THE TASK -
Pull every line with "variables" from the data below and copy it.

SOURCE DATA -
★ ★ ★ ★
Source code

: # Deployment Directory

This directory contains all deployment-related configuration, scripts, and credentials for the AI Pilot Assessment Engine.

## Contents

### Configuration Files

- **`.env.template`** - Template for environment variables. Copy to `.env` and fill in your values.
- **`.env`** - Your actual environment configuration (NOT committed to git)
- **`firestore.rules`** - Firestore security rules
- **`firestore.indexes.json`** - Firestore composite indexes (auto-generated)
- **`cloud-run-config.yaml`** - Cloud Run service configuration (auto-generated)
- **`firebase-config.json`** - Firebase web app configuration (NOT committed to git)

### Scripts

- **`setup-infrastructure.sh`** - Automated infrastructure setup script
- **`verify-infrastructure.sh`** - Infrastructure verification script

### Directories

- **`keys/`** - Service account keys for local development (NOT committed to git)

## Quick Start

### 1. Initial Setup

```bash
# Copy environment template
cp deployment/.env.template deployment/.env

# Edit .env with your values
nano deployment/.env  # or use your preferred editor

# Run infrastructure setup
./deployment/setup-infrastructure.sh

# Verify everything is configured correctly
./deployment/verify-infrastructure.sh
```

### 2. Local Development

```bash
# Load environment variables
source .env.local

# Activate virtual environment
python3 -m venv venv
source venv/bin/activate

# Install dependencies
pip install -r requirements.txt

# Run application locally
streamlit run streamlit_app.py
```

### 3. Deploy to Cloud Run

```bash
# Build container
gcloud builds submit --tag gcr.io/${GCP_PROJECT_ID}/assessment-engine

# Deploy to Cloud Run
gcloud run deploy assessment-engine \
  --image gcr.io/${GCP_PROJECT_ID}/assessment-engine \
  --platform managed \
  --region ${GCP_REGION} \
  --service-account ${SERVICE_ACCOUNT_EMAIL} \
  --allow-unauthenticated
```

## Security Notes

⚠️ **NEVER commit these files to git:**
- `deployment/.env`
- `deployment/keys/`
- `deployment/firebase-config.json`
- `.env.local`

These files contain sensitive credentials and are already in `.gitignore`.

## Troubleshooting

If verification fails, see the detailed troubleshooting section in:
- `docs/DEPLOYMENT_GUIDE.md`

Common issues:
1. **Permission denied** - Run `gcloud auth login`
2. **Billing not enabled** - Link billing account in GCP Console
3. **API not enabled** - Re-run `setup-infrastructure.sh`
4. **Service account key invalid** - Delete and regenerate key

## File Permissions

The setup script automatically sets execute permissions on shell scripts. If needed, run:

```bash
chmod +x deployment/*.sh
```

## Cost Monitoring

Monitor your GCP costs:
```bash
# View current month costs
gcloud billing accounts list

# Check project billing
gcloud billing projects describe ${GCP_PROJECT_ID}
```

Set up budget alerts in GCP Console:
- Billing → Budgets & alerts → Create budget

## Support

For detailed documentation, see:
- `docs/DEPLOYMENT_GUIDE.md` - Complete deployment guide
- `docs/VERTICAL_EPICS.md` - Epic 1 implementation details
★ ★ ★ ★
TASK RESULT -
- **`.env.template`** - Template for environment variables. Copy to `.env` and fill in your values.
# Load environment variables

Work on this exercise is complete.